- Nº 2721 (2026/01/22)
Presidente da República e primeiro-ministro deram expressão política, ao mais alto nível institucional do Estado português, à celebração da passagem dos 40 anos desde a adesão de Portugal à então Comunidade Económica Europeia (CEE), hoje União Europeia (UE). A pergunta que se impõe é evidente: o que celebram eles?
Só encarando de forma acrítica a adesão de Portugal à CEE/UE se pode celebrar esse acontecimento. Só fechando os olhos aos impactos profundamente negativos para Portugal do processo de integração capitalista europeu se pode fazer a sua apologia. Só ignorando os novos riscos e ameaças que constituem as opções e orientações actuais da UE se pode afirmar que o futuro de Portugal e o seu desenvolvimento podem aí encontrar o seu contexto adequado.
Analisando com seriedade e rigor a realidade nacional e a sua evolução nos últimos 40 anos não se encontram razões de celebração. Pelo contrário, olhando para Portugal como está hoje, para as assimetrias de desenvolvimento que marcam a comparação com os países mais desenvolvidos no espaço da UE, para as dificuldades que atingem os trabalhadores e as populações, para as debilidades da nossa economia, para as dependências externas e défices estruturais que amarram o progresso e o desenvolvimento do nosso país, encontramos motivos de sobra para recusar tal celebração.
Constatando a deriva belicista e militarista da UE e a acentuação das suas políticas federalistas e neoliberais, e avaliando os impactos do conjunto dessas orientações e políticas na realidade nacional, encontramos em tudo isso preocupantes factores de degradação das condições de vida do povo comprometimento do futuro do país e do desenvolvimento nacional.
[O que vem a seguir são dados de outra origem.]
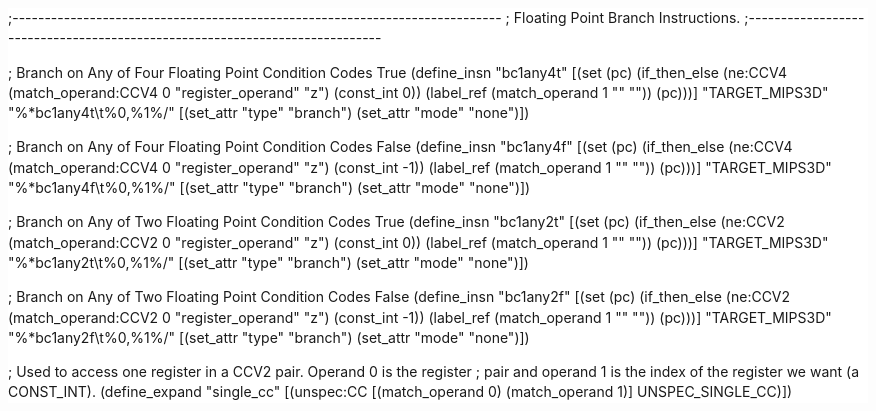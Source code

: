 
;----------------------------------------------------------------------------
; Floating Point Branch Instructions.
;----------------------------------------------------------------------------

; Branch on Any of Four Floating Point Condition Codes True
(define_insn "bc1any4t"
  [(set (pc)
	(if_then_else (ne:CCV4 (match_operand:CCV4 0 "register_operand" "z")
			       (const_int 0))
		      (label_ref (match_operand 1 "" ""))
		      (pc)))]
  "TARGET_MIPS3D"
  "%*bc1any4t\t%0,%1%/"
  [(set_attr "type" "branch")
   (set_attr "mode" "none")])

; Branch on Any of Four Floating Point Condition Codes False
(define_insn "bc1any4f"
  [(set (pc)
	(if_then_else (ne:CCV4 (match_operand:CCV4 0 "register_operand" "z")
			       (const_int -1))
		      (label_ref (match_operand 1 "" ""))
		      (pc)))]
  "TARGET_MIPS3D"
  "%*bc1any4f\t%0,%1%/"
  [(set_attr "type" "branch")
   (set_attr "mode" "none")])

; Branch on Any of Two Floating Point Condition Codes True
(define_insn "bc1any2t"
  [(set (pc)
	(if_then_else (ne:CCV2 (match_operand:CCV2 0 "register_operand" "z")
			       (const_int 0))
		      (label_ref (match_operand 1 "" ""))
		      (pc)))]
  "TARGET_MIPS3D"
  "%*bc1any2t\t%0,%1%/"
  [(set_attr "type" "branch")
   (set_attr "mode" "none")])

; Branch on Any of Two Floating Point Condition Codes False
(define_insn "bc1any2f"
  [(set (pc)
	(if_then_else (ne:CCV2 (match_operand:CCV2 0 "register_operand" "z")
			       (const_int -1))
		      (label_ref (match_operand 1 "" ""))
		      (pc)))]
  "TARGET_MIPS3D"
  "%*bc1any2f\t%0,%1%/"
  [(set_attr "type" "branch")
   (set_attr "mode" "none")])

; Used to access one register in a CCV2 pair.  Operand 0 is the register
; pair and operand 1 is the index of the register we want (a CONST_INT).
(define_expand "single_cc"
  [(unspec:CC [(match_operand 0) (match_operand 1)] UNSPEC_SINGLE_CC)])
É certo que na raiz das dificuldades nacionais não estão apenas as imposições e constrangimentos determinados pela UE. Para essas dificuldades contribuíram, com parte de leão, as políticas nacionais decididas e impostas pelos sucessivos governos PS, PSD e CDS (contando com o apoio de quem hoje se apresenta na IL e no Chega) que se têm sucedido e alternado no poder.
Também por isso é difícil fazer o exercício de responder à questão sobre como estaríamos hoje se Portugal não tivesse aderido à CEE/UE. Se as políticas nacionais seguidas pelos governos tivessem sido as mesmas o resultado não seria muito diferente.
O que é facto real é o impacto das imposições e constrangimentos que resultam da adesão de Portugal à CEE/UE e da aceitação das suas políticas.
A exemplificá-lo está a dramática experiência vivida nos tempos das troikas, com a indigna política de exploração e empobrecimento imposta ao povo e ao país pela troika estrangeira (constituída por Comissão Europeia, Banco Central Europeu e Fundo Monetário Internacional) e aceite pela troika nacional PS, PSD e CDS.
Tivessem o Presidente da República e o primeiro-ministro visão mais patriótica e menos apologética da UE e certamente não seria com celebração que assinalariam esta efeméride.